Stored data:

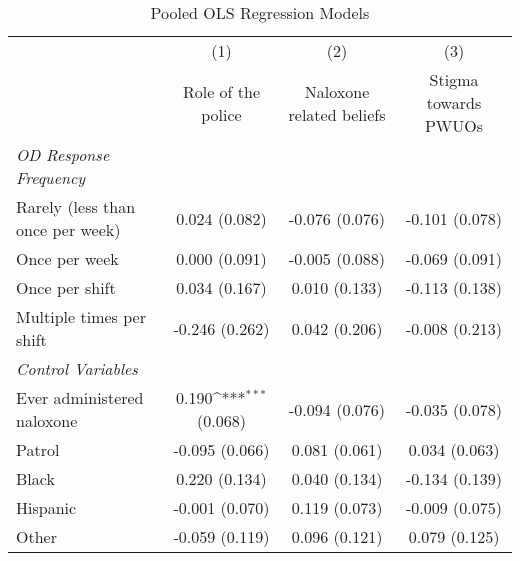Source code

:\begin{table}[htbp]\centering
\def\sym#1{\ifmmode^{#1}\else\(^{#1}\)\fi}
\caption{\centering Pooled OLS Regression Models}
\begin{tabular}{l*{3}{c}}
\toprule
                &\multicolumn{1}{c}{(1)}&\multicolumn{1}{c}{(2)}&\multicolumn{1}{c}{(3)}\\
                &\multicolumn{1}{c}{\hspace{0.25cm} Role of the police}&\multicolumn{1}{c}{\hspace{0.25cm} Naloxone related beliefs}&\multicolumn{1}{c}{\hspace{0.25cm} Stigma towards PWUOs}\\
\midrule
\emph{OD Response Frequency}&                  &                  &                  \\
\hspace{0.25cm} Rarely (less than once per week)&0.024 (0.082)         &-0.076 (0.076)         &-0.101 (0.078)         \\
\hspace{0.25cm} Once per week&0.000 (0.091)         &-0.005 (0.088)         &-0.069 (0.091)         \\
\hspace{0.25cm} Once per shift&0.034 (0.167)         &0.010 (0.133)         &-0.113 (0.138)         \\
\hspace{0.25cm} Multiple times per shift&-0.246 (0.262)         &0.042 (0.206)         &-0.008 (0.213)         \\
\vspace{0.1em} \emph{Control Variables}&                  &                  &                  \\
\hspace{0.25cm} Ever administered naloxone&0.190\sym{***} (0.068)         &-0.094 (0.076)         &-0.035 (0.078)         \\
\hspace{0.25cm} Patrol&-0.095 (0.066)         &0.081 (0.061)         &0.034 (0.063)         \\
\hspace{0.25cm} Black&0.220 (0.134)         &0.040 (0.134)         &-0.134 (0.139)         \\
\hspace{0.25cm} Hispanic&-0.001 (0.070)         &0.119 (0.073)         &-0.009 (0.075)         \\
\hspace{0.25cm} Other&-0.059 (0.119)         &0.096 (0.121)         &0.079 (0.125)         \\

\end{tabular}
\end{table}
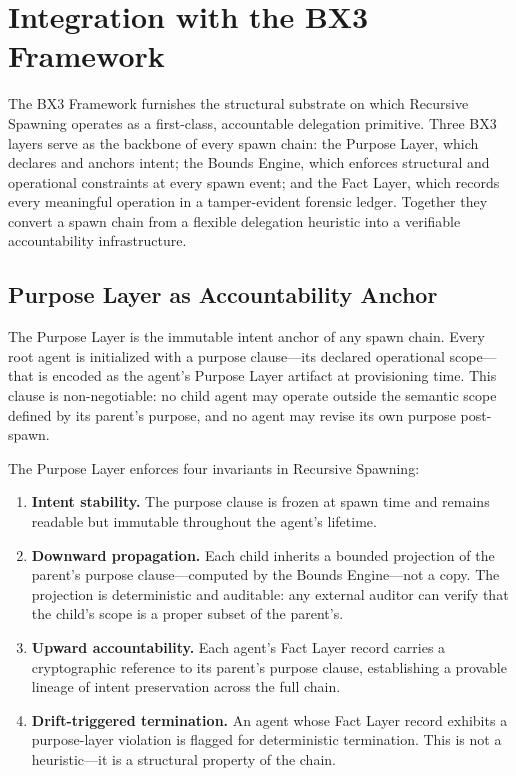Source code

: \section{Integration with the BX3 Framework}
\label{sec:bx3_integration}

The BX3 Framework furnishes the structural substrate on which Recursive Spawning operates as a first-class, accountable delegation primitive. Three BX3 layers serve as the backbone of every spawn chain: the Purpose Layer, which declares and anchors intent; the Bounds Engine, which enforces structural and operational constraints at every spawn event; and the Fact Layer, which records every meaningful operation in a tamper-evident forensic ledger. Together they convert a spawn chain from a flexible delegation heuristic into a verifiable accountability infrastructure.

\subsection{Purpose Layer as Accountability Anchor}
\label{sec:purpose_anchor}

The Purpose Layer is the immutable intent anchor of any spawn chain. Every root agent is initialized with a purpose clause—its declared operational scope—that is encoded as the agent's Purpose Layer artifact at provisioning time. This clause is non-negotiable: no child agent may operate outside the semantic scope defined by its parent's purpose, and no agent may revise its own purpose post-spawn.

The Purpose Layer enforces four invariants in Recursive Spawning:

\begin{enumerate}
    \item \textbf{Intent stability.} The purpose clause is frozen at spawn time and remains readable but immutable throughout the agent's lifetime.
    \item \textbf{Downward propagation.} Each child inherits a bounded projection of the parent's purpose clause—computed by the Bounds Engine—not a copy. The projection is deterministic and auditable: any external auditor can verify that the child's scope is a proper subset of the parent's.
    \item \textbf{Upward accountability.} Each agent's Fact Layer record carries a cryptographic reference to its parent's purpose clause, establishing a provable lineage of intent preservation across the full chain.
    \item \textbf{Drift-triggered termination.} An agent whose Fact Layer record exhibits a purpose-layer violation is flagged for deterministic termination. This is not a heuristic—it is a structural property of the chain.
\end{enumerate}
==
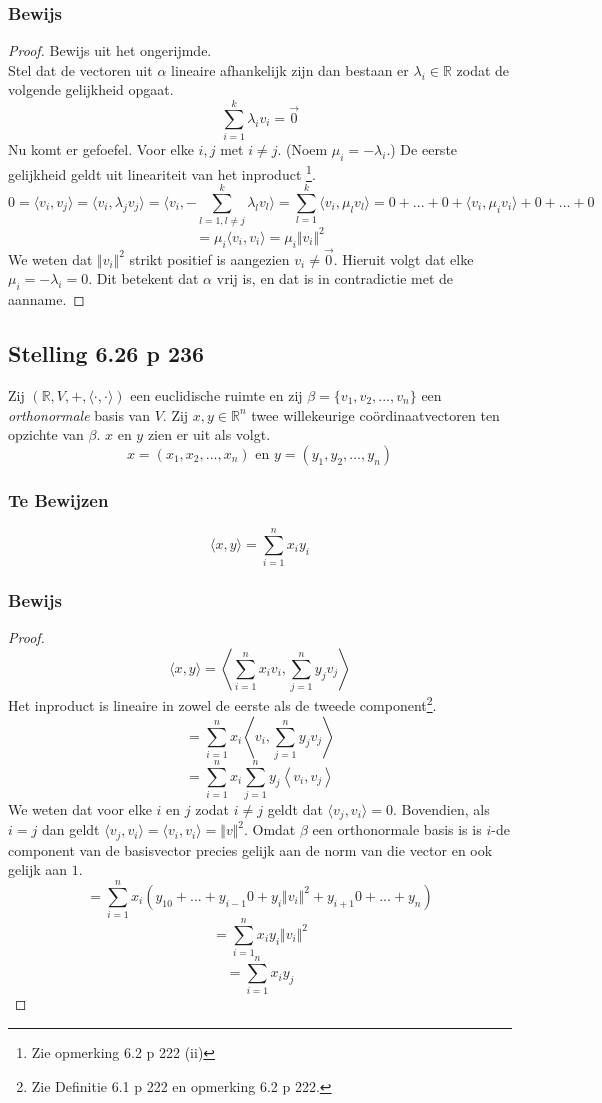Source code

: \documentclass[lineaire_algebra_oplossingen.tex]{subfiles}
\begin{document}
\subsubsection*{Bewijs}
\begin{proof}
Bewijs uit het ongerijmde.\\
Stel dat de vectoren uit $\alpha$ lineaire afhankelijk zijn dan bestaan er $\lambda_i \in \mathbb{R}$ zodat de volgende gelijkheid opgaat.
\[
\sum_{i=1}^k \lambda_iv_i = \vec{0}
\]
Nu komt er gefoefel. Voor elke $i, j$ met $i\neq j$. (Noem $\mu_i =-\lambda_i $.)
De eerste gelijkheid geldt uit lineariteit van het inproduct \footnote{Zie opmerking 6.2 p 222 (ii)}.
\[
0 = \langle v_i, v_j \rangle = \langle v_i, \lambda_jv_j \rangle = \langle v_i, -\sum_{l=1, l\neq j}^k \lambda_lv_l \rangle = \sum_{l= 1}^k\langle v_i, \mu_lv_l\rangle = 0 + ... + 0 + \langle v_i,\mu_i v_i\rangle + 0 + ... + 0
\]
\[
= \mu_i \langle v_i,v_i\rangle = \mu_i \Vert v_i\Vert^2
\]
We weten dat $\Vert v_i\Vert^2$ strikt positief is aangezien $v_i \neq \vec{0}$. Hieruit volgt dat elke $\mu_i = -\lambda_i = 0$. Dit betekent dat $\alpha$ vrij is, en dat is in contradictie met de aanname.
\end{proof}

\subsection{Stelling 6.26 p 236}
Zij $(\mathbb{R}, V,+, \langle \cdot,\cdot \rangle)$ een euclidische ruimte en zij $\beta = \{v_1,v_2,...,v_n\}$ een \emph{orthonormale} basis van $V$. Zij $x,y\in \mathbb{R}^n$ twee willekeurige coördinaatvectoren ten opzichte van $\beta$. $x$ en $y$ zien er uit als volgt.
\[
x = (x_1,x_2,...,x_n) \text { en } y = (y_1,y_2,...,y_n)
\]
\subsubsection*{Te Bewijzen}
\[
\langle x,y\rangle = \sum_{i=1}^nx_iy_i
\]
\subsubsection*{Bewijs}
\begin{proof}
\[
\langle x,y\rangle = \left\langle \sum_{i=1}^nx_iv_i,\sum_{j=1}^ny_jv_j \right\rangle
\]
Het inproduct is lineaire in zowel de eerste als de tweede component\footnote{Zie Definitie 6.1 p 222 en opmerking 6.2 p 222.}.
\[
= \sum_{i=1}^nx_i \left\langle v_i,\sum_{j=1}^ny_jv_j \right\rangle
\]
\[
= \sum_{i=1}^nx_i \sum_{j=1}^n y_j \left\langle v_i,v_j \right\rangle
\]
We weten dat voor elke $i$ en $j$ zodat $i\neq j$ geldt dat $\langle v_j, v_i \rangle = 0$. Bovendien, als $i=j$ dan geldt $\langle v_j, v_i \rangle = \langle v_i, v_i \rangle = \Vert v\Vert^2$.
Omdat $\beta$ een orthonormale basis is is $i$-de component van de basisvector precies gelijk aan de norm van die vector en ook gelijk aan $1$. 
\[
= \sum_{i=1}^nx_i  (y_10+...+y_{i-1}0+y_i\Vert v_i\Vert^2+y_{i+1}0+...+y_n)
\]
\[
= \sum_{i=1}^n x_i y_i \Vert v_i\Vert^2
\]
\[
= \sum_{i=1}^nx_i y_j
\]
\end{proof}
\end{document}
...
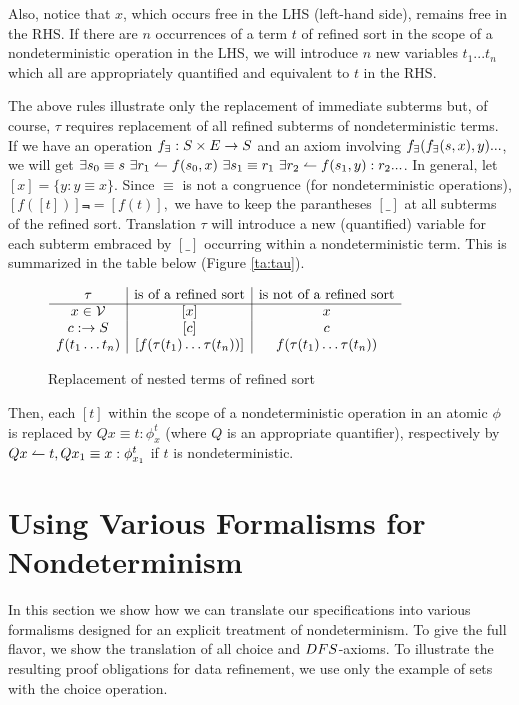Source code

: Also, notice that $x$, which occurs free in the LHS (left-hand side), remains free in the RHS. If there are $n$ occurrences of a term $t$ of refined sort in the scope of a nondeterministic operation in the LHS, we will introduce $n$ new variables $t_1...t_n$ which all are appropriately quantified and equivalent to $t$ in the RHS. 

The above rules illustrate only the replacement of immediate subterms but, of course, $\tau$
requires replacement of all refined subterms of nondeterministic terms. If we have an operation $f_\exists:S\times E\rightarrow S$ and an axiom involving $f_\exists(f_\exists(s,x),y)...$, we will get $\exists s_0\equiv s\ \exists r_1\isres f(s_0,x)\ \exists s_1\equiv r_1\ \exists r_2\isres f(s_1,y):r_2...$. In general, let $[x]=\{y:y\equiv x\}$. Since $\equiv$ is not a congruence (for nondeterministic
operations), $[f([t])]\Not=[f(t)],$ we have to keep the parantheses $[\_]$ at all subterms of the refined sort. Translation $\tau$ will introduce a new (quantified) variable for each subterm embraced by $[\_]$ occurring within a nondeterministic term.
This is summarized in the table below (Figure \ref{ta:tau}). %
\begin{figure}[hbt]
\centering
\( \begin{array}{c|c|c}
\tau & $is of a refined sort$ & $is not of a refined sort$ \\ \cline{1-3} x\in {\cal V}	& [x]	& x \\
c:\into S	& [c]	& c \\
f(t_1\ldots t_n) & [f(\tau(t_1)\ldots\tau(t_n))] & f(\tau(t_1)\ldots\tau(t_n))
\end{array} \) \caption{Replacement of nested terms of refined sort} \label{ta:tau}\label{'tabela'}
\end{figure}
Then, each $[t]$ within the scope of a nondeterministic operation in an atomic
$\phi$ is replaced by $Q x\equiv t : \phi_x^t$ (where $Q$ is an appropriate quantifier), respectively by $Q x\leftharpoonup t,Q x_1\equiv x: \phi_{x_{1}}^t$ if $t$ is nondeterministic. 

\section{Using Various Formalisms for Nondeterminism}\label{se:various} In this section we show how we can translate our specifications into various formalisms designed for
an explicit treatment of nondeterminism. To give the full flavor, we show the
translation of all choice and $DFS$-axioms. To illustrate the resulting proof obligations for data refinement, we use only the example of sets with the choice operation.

Assignment: The output should be exactly the lines above from the line containing "Then, each $[t]$" to the line containing "translation of all", inclusive, with no other lines.

Response box:
Then, each $[t]$ within the scope of a nondeterministic operation in an atomic
$\phi$ is replaced by $Q x\equiv t : \phi_x^t$ (where $Q$ is an appropriate quantifier), respectively by $Q x\leftharpoonup t,Q x_1\equiv x: \phi_{x_{1}}^t$ if $t$ is nondeterministic. 

\section{Using Various Formalisms for Nondeterminism}\label{se:various} In this section we show how we can translate our specifications into various formalisms designed for
an explicit treatment of nondeterminism. To give the full flavor, we show the
translation of all choice and $DFS$-axioms. To illustrate the resulting proof obligations for data refinement, we use only the example of sets with the choice operation.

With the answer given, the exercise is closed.